On the production side, there are different kinds of producers, such as the following:

  • Frontend web applications generating application logs

  • Producer proxies generating web analytics logs

  • Producer adapters generating transformation logs

  • Producer services generating invocation trace logs

On the consumption side, there are different kinds of consumers, such as the following:

  • Offline consumers that are consuming messages and storing them in Hadoop or traditional data warehouse for offline analysis

  • Near real-time consumers that are consuming messages and storing them in any NoSQL datastore, such as HBase or Cassandra, for near real-time analytics

  • Real-time consumers, such as Spark or Storm, that filter messages in-memory and trigger alert events for related groups


Why do we need Kafka?

A large amount of data is generated by companies having any form of web- or device-based presence and activity. Data is one of the newer ingredients in these Internet-based systems and typically includes user activity; events corresponding to logins; page visits; clicks; social networking activities such as likes, shares, and comments; and operational and system metrics. This data is typically handled by logging and traditional log aggregation solutions due to high throughput (millions of messages per second). These traditional solutions are the viable solutions for providing logging data to an offline analysis system such as Hadoop. However, the solutions are very limiting for building real-time processing systems.

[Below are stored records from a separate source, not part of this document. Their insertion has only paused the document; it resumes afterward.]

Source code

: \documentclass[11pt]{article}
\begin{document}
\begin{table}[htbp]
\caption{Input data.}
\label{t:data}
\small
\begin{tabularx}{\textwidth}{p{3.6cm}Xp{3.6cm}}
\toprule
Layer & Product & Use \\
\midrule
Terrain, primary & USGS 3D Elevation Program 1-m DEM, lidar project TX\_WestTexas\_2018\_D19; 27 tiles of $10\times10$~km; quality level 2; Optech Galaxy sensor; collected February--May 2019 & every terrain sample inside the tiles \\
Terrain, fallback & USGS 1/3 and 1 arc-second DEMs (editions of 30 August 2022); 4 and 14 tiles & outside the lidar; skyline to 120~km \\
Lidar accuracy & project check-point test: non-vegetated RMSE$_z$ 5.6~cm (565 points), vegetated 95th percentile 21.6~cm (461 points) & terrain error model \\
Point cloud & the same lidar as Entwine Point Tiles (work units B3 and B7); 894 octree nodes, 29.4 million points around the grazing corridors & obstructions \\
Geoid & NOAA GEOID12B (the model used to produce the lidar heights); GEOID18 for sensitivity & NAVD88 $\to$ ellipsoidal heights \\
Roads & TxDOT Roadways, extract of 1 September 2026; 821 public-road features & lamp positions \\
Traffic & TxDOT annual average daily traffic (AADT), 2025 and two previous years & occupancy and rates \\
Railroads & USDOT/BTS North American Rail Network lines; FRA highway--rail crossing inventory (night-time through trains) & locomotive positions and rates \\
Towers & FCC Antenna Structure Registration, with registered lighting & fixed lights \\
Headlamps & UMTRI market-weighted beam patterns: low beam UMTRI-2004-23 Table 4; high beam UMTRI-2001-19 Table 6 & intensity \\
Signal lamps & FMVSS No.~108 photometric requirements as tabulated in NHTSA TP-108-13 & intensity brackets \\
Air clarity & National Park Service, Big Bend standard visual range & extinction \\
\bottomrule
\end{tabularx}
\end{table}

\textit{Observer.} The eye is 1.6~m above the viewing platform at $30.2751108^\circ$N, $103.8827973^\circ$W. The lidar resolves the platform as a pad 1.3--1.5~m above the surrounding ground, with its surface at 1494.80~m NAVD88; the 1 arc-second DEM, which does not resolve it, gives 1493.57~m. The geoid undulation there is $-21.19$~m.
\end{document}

According to the new trends in Internet applications, activity data has become a part of production data and is used to run analytics in real time. These analytics can be:

  • Search-based on relevance

  • Recommendations based on popularity, co-occurrence, or sentimental analysis

  • Delivering advertisements to the masses

  • Internet application security from spam or unauthorized data scraping

  • Device sensors sending high-temperature alerts

  • Any abnormal user behavior or application hacking

Real-time usage of these multiple sets of data collected from production systems has become a challenge because of the volume of data collected and processed.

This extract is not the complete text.